Watch out Martians, those million-watt jolts were just target practice

The smart choice: opportunity from uncertainty

Humanity has unleashed its most awesome high-energy assault on extra-terrestrial geology to date, after the Curiosity rover zapped a martian rock with its Chemistry and Camera instrument (ChemCam) over the weekend.

The unprovoked attack was the first time any off-Earth object has been subjected to investigation by laser and unleased awesome forces on a rock named “Coronation”.

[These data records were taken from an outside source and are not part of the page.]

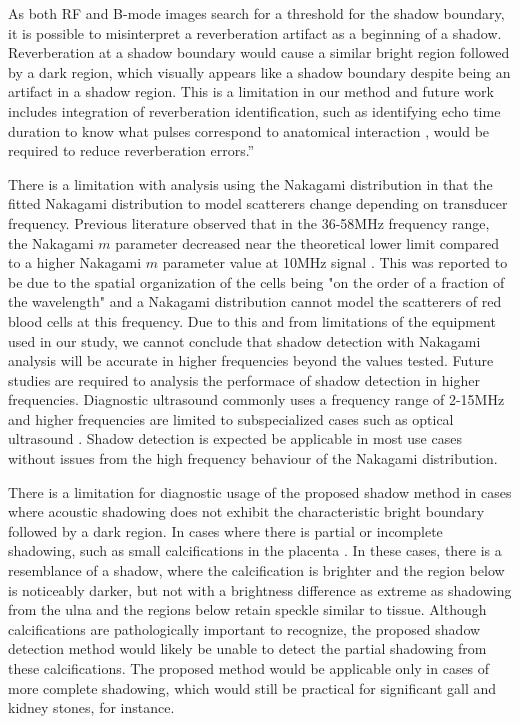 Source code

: \documentclass[authoryear,preprint,review,12pt]{elsarticle}
\begin{document}
As both RF and B-mode images search for a threshold for the shadow boundary, it is possible to misinterpret a reverberation artifact as a beginning of a shadow. Reverberation at a shadow boundary would cause a similar bright region followed by a dark region, which visually appears like a shadow boundary despite being an artifact in a shadow region. This is a limitation in our method and future work includes integration of reverberation identification, such as identifying echo time duration to know what pulses correspond to anatomical interaction \citep{Win2010}, would be required to reduce reverberation errors.”

There is a limitation with analysis using the Nakagami distribution in that the fitted Nakagami distribution to model scatterers change depending on transducer frequency. Previous literature observed that in the 36-58MHz frequency range, the Nakagami $m$ parameter decreased near the theoretical lower limit compared to a higher Nakagami $m$ parameter value at 10MHz signal \citep{Cloutier2004}. This was reported to be due to the spatial organization of the cells being "on the order of a fraction of the wavelength" and a Nakagami distribution cannot model the scatterers of red blood cells at this frequency. Due to this and from limitations of the equipment used in our study, we cannot conclude that shadow detection with Nakagami analysis will be accurate in higher frequencies beyond the values tested. Future studies are required to analysis the performace of shadow detection in higher frequencies. Diagnostic ultrasound commonly uses a frequency range of 2-15MHz \citep{Jensen2007} and higher frequencies are limited to subspecialized cases such as optical ultrasound \citep{Pavlin1992}. Shadow detection is expected be applicable in most use cases without issues from the high frequency behaviour of the Nakagami distribution.

There is a limitation for diagnostic usage of the proposed shadow method in cases where acoustic shadowing does not exhibit the characteristic bright boundary followed by a dark region. In cases where there is partial or incomplete shadowing, such as small calcifications in the placenta \citep{Abramowicz2008}. In these cases, there is a resemblance of a shadow, where the calcification is brighter and the region below is noticeably darker, but not with a brightness difference as extreme as shadowing from the ulna and the regions below retain speckle similar to tissue. Although calcifications are pathologically important to recognize, the proposed shadow detection method would likely be unable to detect the partial shadowing from these calcifications. The proposed method would be applicable only in cases of more complete shadowing, which would still be practical for significant gall and kidney stones, for instance.
\end{document}

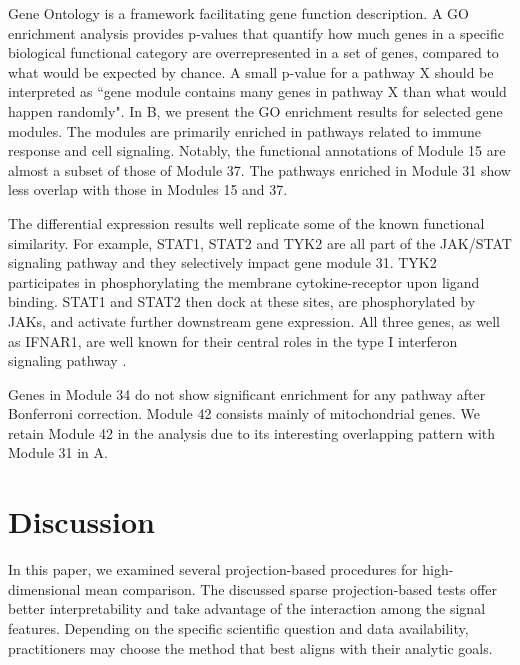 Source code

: \documentclass[11pt]{article}
\newenvironment{revblock}
  {\color{teal}}
  {}
\begin{document}
\begin{revblock}
Gene Ontology is a framework facilitating gene function description. A GO enrichment analysis provides p-values that quantify how much genes in a specific biological functional category are overrepresented in a set of genes, compared to what would be expected by chance. A small p-value for a pathway X should be interpreted as ``gene module contains many genes in pathway X than what would happen randomly". In B, we present the GO enrichment results for selected gene modules. The modules are primarily enriched in pathways related to immune response and cell signaling. Notably, the functional annotations of Module 15 are almost a subset of those of Module 37. The pathways enriched in Module 31 show less overlap with those in Modules 15 and 37. 

The differential expression results well replicate some of the known functional similarity. For example, STAT1, STAT2 and TYK2 are all part of the JAK/STAT signaling pathway \citep{rawlings2004jak, hu2021jak} and they selectively impact gene module 31. TYK2 participates in phosphorylating the membrane cytokine-receptor upon ligand binding. STAT1 and STAT2 then dock at these sites, are phosphorylated by JAKs, and activate further downstream gene expression. All three genes, as well as IFNAR1, are well known for their central roles in the type I interferon signaling pathway \citep{velazquez1992protein,qureshi1995tyrosine,prchal2012tyk2}.

Genes in Module 34 do not show significant enrichment for any pathway after Bonferroni correction. Module 42 consists mainly of mitochondrial genes. We retain Module 42 in the analysis due to its interesting overlapping pattern with Module 31 in A.
\end{revblock}


\section{Discussion}
\label{section: discussion}
In this paper, we examined several projection-based procedures for high-dimensional mean comparison. The discussed sparse projection-based tests offer better interpretability and take advantage of the interaction among the signal features. Depending on the specific scientific question and data availability, practitioners may choose the method that best aligns with their analytic goals.
\end{document}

Mission control has described the experiment as follows:

“ChemCam hit Coronation with 30 pulses of its laser during a 10-second period. Each pulse delivered more than a million watts of power for about five one-billionths of a second. The energy from the laser excited atoms in the rock into an ionized, glowing plasma. ChemCam also caught the light from that spark with a telescope and analyzed it with three spectrometers for information about what elements are in the target.”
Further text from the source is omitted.